The splitting may or may not be intentional — it may or may not occur due to man-made or natural damage by the environment or predators. "Fragmentacion multiple reproduccion asexual" kind of organism may develop specific organs or zones that may be shed or easily broken off. If the splitting occurs without the prior preparation of the organism, both fragments must be able to regenerate the complete organism for it to function as reproduction.
Fragmentation, also known as splitting, as a method of reproduction is seen in many organisms such as filamentous cyanobacteriamoldslichensmany plants, and animals such as spongesacoel flatwormssome annelid worms and sea stars. Moulds, yeasts and mushroomsall of which are part of the Fungi kingdomproduce tiny filaments called hyphae. These hyphae food and nutrients from the body of other organisms to grow and fertilize.
Then a piece of hyphae breaks off and grows into a new individual and the cycle continues. Many lichens produce specialized structures that can easily break away and disperse. These structures contain both the hyphae of the mycobiont and the algae phycobiont see soredia and Larger fragments of the thallus may break away when the lichen dries or due to mechanical disturbances see the section on reproduction in lichens.
Fragmentation is a very common type of vegetative reproduction in plants. Many treesshrubsnonwoody perennialsand ferns form clonal colonies by producing new rooted shoots by rhizomes or stolonswhich increases the diameter of the Fragmentacion multiple reproduccion asexual. If a rooted shoot becomes detached from the colony, then fragmentation has occurred.
There are several other mechanisms of natural fragmentation in plants.
People use fragmentation to artificially propagate many plants via "Fragmentacion multiple reproduccion asexual"layeringcuttingsgraftingmicropropagation and storage organssuch as bulbscormstubers and rhizomes.
Animals like sponges and coral colonies naturally fragment and reproduce. Many species of annelids and flat worms reproduce by this method. When the splitting occurs due to specific developmental changes, the terms architomy, paratomy and budding are used.
In architomy the animal splits at a particular point and the two fragments regenerate the missing organs and tissues. The splitting is not preceded by the development of the tissues to be lost.
Prior to splitting, the animal may develop furrows at the zone of splitting. The headless fragment has to regenerate a complete head.
In paratomythe split occurs perpendicular to the antero-posterior axis and the split is preceded by the "pregeneration" of the anterior structures in the posterior portion. The two organisms have their body axis aligned Fragmentacion multiple reproduccion asexual. Budding can be considered to be similar to paratomy except that the body axes need not be aligned: Convolutriloba retrogemma an acoel flat worm.

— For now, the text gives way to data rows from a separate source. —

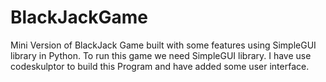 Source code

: # BlackJackGame
Mini Version of BlackJack Game built with some features using SimpleGUI library in Python.
To run this game we need SimpleGUI library.
I have use codeskulptor to build this Program and have added some user interface.
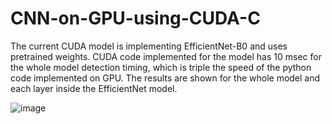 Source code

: # CNN-on-GPU-using-CUDA-C

The current CUDA model is implementing EfficientNet-B0 and uses pretrained weights. CUDA code implemented for the model has 10 msec for the whole model detection timing, which is triple the speed of the python code implemented on GPU. The results are shown for the whole model and each layer inside the EfficientNet model.

 
![image](https://drive.google.com/uc?export=view&id=<1iHwm-wSoOsgkrVpXsEOD6N-hwQCUJnja>)
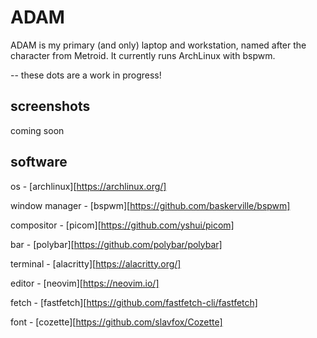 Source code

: # ADAM

ADAM is my primary (and only) laptop and workstation, named after the character from Metroid. It currently runs ArchLinux with bspwm.

-- these dots are a work in progress!

## screenshots

coming soon

## software

os - [archlinux][https://archlinux.org/]

window manager - [bspwm][https://github.com/baskerville/bspwm]

compositor - [picom][https://github.com/yshui/picom]

bar - [polybar][https://github.com/polybar/polybar]

terminal - [alacritty][https://alacritty.org/]

editor - [neovim][https://neovim.io/]

fetch - [fastfetch][https://github.com/fastfetch-cli/fastfetch]

font - [cozette][https://github.com/slavfox/Cozette]

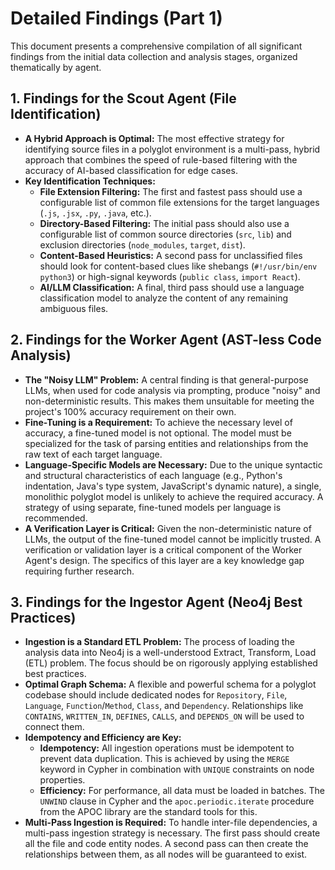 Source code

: # Detailed Findings (Part 1)

This document presents a comprehensive compilation of all significant findings from the initial data collection and analysis stages, organized thematically by agent.

## 1. Findings for the Scout Agent (File Identification)

*   **A Hybrid Approach is Optimal:** The most effective strategy for identifying source files in a polyglot environment is a multi-pass, hybrid approach that combines the speed of rule-based filtering with the accuracy of AI-based classification for edge cases.
*   **Key Identification Techniques:**
    *   **File Extension Filtering:** The first and fastest pass should use a configurable list of common file extensions for the target languages (`.js`, `.jsx`, `.py`, `.java`, etc.).
    *   **Directory-Based Filtering:** The initial pass should also use a configurable list of common source directories (`src`, `lib`) and exclusion directories (`node_modules`, `target`, `dist`).
    *   **Content-Based Heuristics:** A second pass for unclassified files should look for content-based clues like shebangs (`#!/usr/bin/env python3`) or high-signal keywords (`public class`, `import React`).
    *   **AI/LLM Classification:** A final, third pass should use a language classification model to analyze the content of any remaining ambiguous files.

## 2. Findings for the Worker Agent (AST-less Code Analysis)

*   **The "Noisy LLM" Problem:** A central finding is that general-purpose LLMs, when used for code analysis via prompting, produce "noisy" and non-deterministic results. This makes them unsuitable for meeting the project's 100% accuracy requirement on their own.
*   **Fine-Tuning is a Requirement:** To achieve the necessary level of accuracy, a fine-tuned model is not optional. The model must be specialized for the task of parsing entities and relationships from the raw text of each target language.
*   **Language-Specific Models are Necessary:** Due to the unique syntactic and structural characteristics of each language (e.g., Python's indentation, Java's type system, JavaScript's dynamic nature), a single, monolithic polyglot model is unlikely to achieve the required accuracy. A strategy of using separate, fine-tuned models per language is recommended.
*   **A Verification Layer is Critical:** Given the non-deterministic nature of LLMs, the output of the fine-tuned model cannot be implicitly trusted. A verification or validation layer is a critical component of the Worker Agent's design. The specifics of this layer are a key knowledge gap requiring further research.

## 3. Findings for the Ingestor Agent (Neo4j Best Practices)

*   **Ingestion is a Standard ETL Problem:** The process of loading the analysis data into Neo4j is a well-understood Extract, Transform, Load (ETL) problem. The focus should be on rigorously applying established best practices.
*   **Optimal Graph Schema:** A flexible and powerful schema for a polyglot codebase should include dedicated nodes for `Repository`, `File`, `Language`, `Function`/`Method`, `Class`, and `Dependency`. Relationships like `CONTAINS`, `WRITTEN_IN`, `DEFINES`, `CALLS`, and `DEPENDS_ON` will be used to connect them.
*   **Idempotency and Efficiency are Key:**
    *   **Idempotency:** All ingestion operations must be idempotent to prevent data duplication. This is achieved by using the `MERGE` keyword in Cypher in combination with `UNIQUE` constraints on node properties.
    *   **Efficiency:** For performance, all data must be loaded in batches. The `UNWIND` clause in Cypher and the `apoc.periodic.iterate` procedure from the APOC library are the standard tools for this.
*   **Multi-Pass Ingestion is Required:** To handle inter-file dependencies, a multi-pass ingestion strategy is necessary. The first pass should create all the file and code entity nodes. A second pass can then create the relationships between them, as all nodes will be guaranteed to exist.
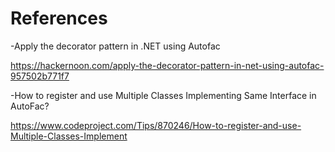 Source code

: # References

-Apply the decorator pattern in .NET using Autofac

https://hackernoon.com/apply-the-decorator-pattern-in-net-using-autofac-957502b771f7

-How to register and use Multiple Classes Implementing Same Interface in AutoFac?

https://www.codeproject.com/Tips/870246/How-to-register-and-use-Multiple-Classes-Implement
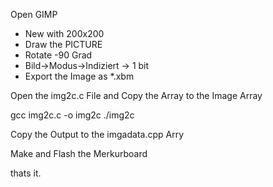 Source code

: Open GIMP

  * New with 200x200 
  * Draw the PICTURE
  * Rotate -90 Grad
  * Bild->Modus->Indiziert -> 1 bit 
  * Export the Image as *.xbm

Open the img2c.c File and Copy the Array to the Image Array

gcc img2c.c -o img2c
./img2c

Copy the Output to the imgadata.cpp Arry

Make and Flash the Merkurboard

thats it.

Many types of coral colonies can increase in number by fragmentation that occurs naturally  or artificially. Within the reef aquarium hobby, enthusiasts regularly fragment corals for a multitude of purposes including shape control; selling to, trading with, or sharing with others; regrowth experiments; and minimizing damage to "Fragmentacion multiple reproduccion asexual" coral reefs.
Both hard and soft corals can be fragmented. Genera that have shown to be highly tolerant of fragmentation include AcroporaMontiporaPocilloporaEuphylliaand Caulastraea among many others. There are a variety of methods including longitudinal fissionwhere the original anemone splits across the middle, forming two equal-sized anemones, and basal lacerationin which small parts of the animal split from the base and form a new anemone.
In echinodermsthe process is usually known as fissiparity a term also used infrequently for fission in general. Some species can intentionally reproduce in this manner through autotomy.
This method is more common during the larval stages. As this process is a form of asexual reproduction, it does not produce genetic diversity in the offspring.